Identification of pulmonary macrophage subpopulations. (A) Subpopulation identification in interstitial (top row) and alveolar (bottom row) compartments on Day 0 was based on the following gating strategy: cells were selected according to their larger size (forward scatter [FSC]) and granularity (side scatter [SSC]) (left), on their CD45 expression to select leukocytes (middle), and on their granulocyte differentiation antigen 1 (GR-1)^high exclusion to remove neutrophils (right). (B) Macrophages were grouped into three populations based on CD11b and CD45 staining intensity. Shown are representative dot plots from Days 0, 1, 4, and 7 after infection with P. aeruginosa, identifying Group I as CD11b^lowCD45^high, Group II as CD11b^intCD45^int, and Group III as CD11b^highCD45^high. (C) Representative cytospins of cells were sorted from Groups I–III, fixed, and stained with Diff-Quik. Cells demonstrated the appearance of macrophages, and Group III was comprised of cells with more of a kidney-shaped nucleus. APC-Cy7, allophycocyanin cyanine dye.

Figure 5.

Cell-surface markers on pulmonary macrophage subpopulations from the interstitial compartment during the induction and resolution of acute lung injury (ALI). ICAM-1, TfR, major histocompatibility complex class II (MHCII), CD11c, CD11b, F4/80, CD45, and GR1 expression was determined according to macrophage subgroups (based on CD11b and CD45 gating) from the interstitial compartment on Days 0, 1, 4, and 7 after pneumonia. Group I (CD11b^lowCD45^high) showed the greatest increase in ICAM-1 expression on Day 1, which decreased toward baseline during resolution (Days 4 and 7). These cells also expressed TfR during the resolution phase.
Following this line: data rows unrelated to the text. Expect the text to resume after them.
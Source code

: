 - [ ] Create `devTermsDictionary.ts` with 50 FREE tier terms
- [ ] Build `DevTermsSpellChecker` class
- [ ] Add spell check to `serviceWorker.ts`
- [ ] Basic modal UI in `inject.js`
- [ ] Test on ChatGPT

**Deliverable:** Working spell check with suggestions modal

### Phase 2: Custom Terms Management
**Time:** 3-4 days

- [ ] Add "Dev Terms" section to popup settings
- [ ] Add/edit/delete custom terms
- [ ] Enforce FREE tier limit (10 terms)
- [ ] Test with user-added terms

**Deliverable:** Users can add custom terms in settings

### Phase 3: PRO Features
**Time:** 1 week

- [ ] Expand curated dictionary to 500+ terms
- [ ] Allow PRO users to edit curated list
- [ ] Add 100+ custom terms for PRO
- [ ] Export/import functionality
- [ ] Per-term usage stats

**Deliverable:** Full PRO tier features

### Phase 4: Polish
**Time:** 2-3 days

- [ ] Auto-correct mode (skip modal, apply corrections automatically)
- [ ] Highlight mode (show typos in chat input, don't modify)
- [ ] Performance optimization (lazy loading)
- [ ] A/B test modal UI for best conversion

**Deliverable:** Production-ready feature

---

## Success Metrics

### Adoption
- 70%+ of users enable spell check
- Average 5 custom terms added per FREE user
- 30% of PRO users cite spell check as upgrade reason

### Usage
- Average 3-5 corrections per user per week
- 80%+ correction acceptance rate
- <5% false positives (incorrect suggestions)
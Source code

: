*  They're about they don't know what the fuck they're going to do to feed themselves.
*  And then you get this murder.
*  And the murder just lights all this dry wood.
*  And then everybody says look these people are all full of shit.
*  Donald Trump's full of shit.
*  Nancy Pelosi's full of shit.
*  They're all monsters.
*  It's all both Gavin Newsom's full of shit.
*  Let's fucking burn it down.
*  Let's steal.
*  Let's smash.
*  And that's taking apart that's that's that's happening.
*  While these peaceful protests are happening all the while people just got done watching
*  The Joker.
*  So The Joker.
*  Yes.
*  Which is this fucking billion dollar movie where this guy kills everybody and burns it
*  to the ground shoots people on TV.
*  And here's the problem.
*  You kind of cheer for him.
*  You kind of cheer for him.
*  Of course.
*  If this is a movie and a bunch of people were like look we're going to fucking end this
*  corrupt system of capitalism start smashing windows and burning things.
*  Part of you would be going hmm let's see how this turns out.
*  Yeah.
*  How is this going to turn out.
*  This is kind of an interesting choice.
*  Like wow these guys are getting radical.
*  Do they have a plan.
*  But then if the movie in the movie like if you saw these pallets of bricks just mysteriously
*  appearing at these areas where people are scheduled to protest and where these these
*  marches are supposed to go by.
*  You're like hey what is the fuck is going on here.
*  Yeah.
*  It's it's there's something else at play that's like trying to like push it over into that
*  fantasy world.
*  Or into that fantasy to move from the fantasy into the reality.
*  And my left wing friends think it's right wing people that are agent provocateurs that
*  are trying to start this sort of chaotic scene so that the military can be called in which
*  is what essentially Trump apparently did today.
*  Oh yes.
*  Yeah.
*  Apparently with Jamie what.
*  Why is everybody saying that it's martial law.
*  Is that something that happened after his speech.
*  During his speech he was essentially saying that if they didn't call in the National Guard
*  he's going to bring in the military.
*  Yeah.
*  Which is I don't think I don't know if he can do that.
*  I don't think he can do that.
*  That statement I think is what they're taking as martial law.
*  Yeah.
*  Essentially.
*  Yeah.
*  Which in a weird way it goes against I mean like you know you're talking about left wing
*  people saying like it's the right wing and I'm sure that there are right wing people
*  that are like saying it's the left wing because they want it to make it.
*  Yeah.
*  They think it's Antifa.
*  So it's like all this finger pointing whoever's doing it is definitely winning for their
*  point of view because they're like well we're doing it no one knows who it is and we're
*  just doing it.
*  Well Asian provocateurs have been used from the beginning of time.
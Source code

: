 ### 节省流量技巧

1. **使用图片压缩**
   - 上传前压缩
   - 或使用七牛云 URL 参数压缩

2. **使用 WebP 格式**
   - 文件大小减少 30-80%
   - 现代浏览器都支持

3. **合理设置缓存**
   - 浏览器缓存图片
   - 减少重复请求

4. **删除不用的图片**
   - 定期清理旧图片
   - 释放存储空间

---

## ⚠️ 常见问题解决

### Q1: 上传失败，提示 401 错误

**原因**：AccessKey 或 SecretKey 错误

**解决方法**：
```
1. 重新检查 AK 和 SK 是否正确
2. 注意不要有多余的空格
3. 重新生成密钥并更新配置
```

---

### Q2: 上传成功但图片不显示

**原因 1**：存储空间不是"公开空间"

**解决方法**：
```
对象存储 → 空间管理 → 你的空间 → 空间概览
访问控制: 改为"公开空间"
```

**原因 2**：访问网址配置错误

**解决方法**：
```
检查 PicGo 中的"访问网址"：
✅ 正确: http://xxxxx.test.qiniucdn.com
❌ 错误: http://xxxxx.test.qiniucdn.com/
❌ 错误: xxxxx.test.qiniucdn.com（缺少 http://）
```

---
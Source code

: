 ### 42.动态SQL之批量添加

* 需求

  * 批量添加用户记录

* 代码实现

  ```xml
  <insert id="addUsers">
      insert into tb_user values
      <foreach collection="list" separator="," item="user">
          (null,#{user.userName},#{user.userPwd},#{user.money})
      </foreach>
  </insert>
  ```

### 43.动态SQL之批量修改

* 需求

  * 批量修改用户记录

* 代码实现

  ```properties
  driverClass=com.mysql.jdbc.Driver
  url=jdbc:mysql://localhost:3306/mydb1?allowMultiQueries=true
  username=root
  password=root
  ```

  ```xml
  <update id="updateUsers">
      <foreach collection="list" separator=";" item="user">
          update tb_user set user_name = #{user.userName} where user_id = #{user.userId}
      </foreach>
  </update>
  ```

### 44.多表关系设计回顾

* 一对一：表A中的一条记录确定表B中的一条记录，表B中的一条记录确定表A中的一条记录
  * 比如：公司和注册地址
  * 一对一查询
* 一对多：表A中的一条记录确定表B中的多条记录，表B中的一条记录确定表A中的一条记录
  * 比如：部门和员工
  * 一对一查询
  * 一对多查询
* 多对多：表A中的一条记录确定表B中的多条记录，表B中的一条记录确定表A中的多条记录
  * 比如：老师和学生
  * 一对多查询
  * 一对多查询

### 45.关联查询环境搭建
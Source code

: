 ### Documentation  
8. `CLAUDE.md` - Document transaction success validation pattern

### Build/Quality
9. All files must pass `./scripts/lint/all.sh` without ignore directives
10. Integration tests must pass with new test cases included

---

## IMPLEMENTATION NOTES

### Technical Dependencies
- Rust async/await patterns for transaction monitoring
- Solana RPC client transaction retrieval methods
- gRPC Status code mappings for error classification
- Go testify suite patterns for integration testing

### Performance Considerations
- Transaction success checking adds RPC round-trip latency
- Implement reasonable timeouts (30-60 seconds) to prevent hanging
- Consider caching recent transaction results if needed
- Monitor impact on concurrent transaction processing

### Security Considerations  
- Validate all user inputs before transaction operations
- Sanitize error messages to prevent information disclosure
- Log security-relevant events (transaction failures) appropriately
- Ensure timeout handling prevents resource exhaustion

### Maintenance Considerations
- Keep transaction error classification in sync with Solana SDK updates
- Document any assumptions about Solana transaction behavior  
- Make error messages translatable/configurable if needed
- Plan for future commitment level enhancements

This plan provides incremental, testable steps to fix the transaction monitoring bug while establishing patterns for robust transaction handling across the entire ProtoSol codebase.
Group II (CD11b^intCD45^int) cells expressed the M2 marker TfR on Day 1, and Group III (CD11b^highCD45^high) cells expressed the M2 marker TfR during the resolution phase. APC, allophycocyanin; Cy7, cyanine; PB, Pacific blue; PE, R-phycoerythrin; PerCP, peridinin chlorphyll protein complex.

Figure 6.

ICAM-1 and TfR identify polarized states of macrophage subpopulations during ALI. To identify changes in expression for ICAM-1 and TfR, we calculated the mean fluorescence intensity (MFI) for TfR, ICAM-1, and their respective isotype control samples. ΔMFI was calculated for each sample, and results are expressed as mean ΔMFI ± SEM for Group I (top row, A–D), Group II (middle row, E–H), and Group III (bottom row, I–L). Group I macrophages in both compartments (solid bar, interstitial; gray bar, alveolar) showed the greatest increase in ICAM-1 expression during the induction phase of ALI, identifying M1 polarization in these resident cells. However, ICAM-1 was also highly expressed in recruited cells (Group III) during the resolution phase. TfR expression was significantly increased during the resolution phase in Groups I and III, peaking on Day 4, and on Day 1 in Group II. *P < 0.05, with Day 0 or Day 1 as reference group, as already noted (n = 6–9 samples per time point). The significance of the raw MFI for TfR and ICAM-1 compared with their respective isotype control samples was determined using the Student t test. Except where indicated as nonsignificant (NS), all findings were significant at P < 0.05.

Figure 7.

Systemic polarized macrophage response during the resolution of ALI. Spleens were harvested on Days 0, 1, 4, and 7 after P. aeruginosa pneumonia, and cells were analyzed by flow cytometry using antibodies to F4/80, CD11b, GR1, MHCII, CD45, ICAM-1, and TfR. GR1^high cells (neutrophils), CD45^neg, and F4/80^neg cells were excluded. The F4/80-positive macrophages were evaluated for CD11b and TfR expression, as shown. As seen in the lung, a striking increase in TfR-expressing CD11b^high cells occurred on Day 4, with macrophage distribution returning toward baseline on Day 7.